We encrypt using "PKCS#7 / S/MIME ZIP Encryption" which is an industry-standard method for encrypting files using a combination of symmetric and public key cryptography.
How it works:
The ZIP file is encrypted with a random one-time AES-256 key
That key is then encrypted using your public key (RSA/ECC), so only your private key can unlock it
Both are bundled into a single encrypted package (.enc)
Security features:
No passwords to transmit or guess — security depends on possession of your private key
AES-256 is the same standard used by governments and financial institutions
Built on globally vetted, open standards
Without your private key, the file is unreadable
Technical instructions for encrypted ZIP files from Medicus:
Generate a private key
For a modern RSA key (2048-bit):
openssl genpkey -algorithm RSA -out private.pem -pkeyopt rsa_keygen_bits:2048This generates private.pem which is the private key. Keep this secret - it should stay on your server to decrypt the files that we upload.

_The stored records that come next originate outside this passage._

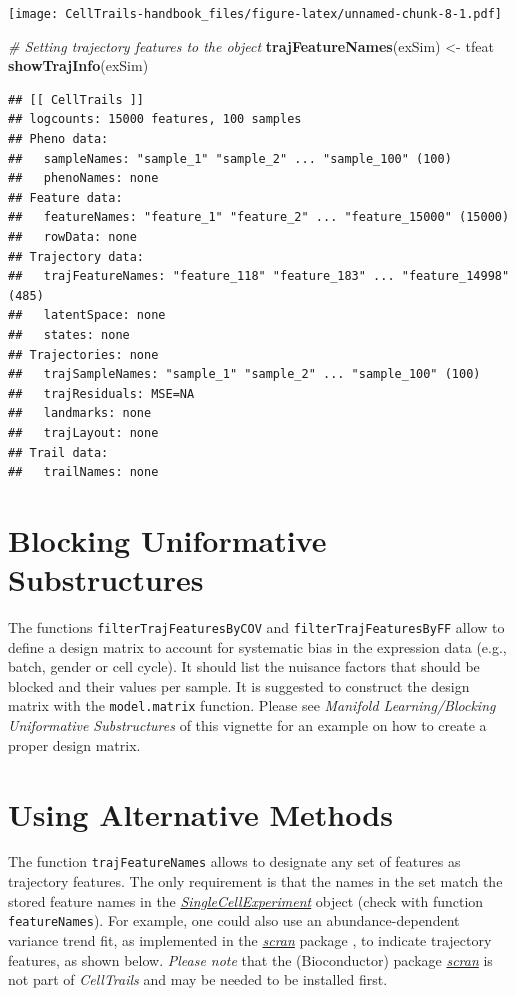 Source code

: \documentclass[]{book}
\newenvironment{Shaded}{\begin{snugshade}}{\end{snugshade}}
\newcommand{\KeywordTok}[1]{\textcolor[rgb]{0.13,0.29,0.53}{\textbf{#1}}}
\newcommand{\StringTok}[1]{\textcolor[rgb]{0.31,0.60,0.02}{#1}}
\newcommand{\CommentTok}[1]{\textcolor[rgb]{0.56,0.35,0.01}{\textit{#1}}}
\newcommand{\NormalTok}[1]{#1}
\theoremstyle{definition}
\theoremstyle{definition}
\theoremstyle{definition}
\theoremstyle{remark}
\begin{document}
\texttt{[image: CellTrails-handbook\_files/figure-latex/unnamed-chunk-8-1.pdf]}

\begin{Shaded}
\begin{Highlighting}[]
\CommentTok{# Setting trajectory features to the object}
\KeywordTok{trajFeatureNames}\NormalTok{(exSim) <-}\StringTok{ }\NormalTok{tfeat}
\KeywordTok{showTrajInfo}\NormalTok{(exSim)}
\end{Highlighting}
\end{Shaded}

\begin{verbatim}
## [[ CellTrails ]] 
## logcounts: 15000 features, 100 samples
## Pheno data: 
##   sampleNames: "sample_1" "sample_2" ... "sample_100" (100)
##   phenoNames: none
## Feature data: 
##   featureNames: "feature_1" "feature_2" ... "feature_15000" (15000)
##   rowData: none
## Trajectory data: 
##   trajFeatureNames: "feature_118" "feature_183" ... "feature_14998" (485)
##   latentSpace: none
##   states: none
## Trajectories: none
##   trajSampleNames: "sample_1" "sample_2" ... "sample_100" (100)
##   trajResiduals: MSE=NA
##   landmarks: none
##   trajLayout: none
## Trail data: 
##   trailNames: none
\end{verbatim}

\section{Blocking Uniformative
Substructures}\label{blocking-uniformative-substructures}

The functions \texttt{filterTrajFeaturesByCOV} and
\texttt{filterTrajFeaturesByFF} allow to define a design matrix to
account for systematic bias in the expression data (e.g., batch, gender
or cell cycle). It should list the nuisance factors that should be
blocked and their values per sample. It is suggested to construct the
design matrix with the \texttt{model.matrix} function. Please see
\emph{Manifold Learning/Blocking Uniformative Substructures} of this
vignette for an example on how to create a proper design matrix.

\section{Using Alternative Methods}\label{using-alternative-methods}

The function \texttt{trajFeatureNames} allows to designate any set of
features as trajectory features. The only requirement is that the names
in the set match the stored feature names in the
\emph{\href{http://bioconductor.org/packages/SingleCellExperiment}{SingleCellExperiment}}
object (check with function \texttt{featureNames}). For example, one
could also use an abundance-dependent variance trend fit, as implemented
in the \emph{\href{http://bioconductor.org/packages/scran}{scran}}
package \citep{scran}, to indicate trajectory features, as shown below.
\emph{Please note} that the (Bioconductor) package
\emph{\href{http://bioconductor.org/packages/scran}{scran}} is not part
of \emph{CellTrails} and may be needed to be installed first.
\end{document}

Generate a self-signed certificate
For PKCS#7 / S/MIME, you need a certificate with your public key. Use your private key to generate it:
openssl req -new -x509 -key private.pem -out certificate.pem -days 3650This generates certificate.pem which is the certificate. It has an expiry date of 10 years. There is no need to fill in any of the certificate fields.
Provide the certificate to the practice
Provide certificate.pem to the practice when they enable the extract:
Medicus will encrypt the data extract file.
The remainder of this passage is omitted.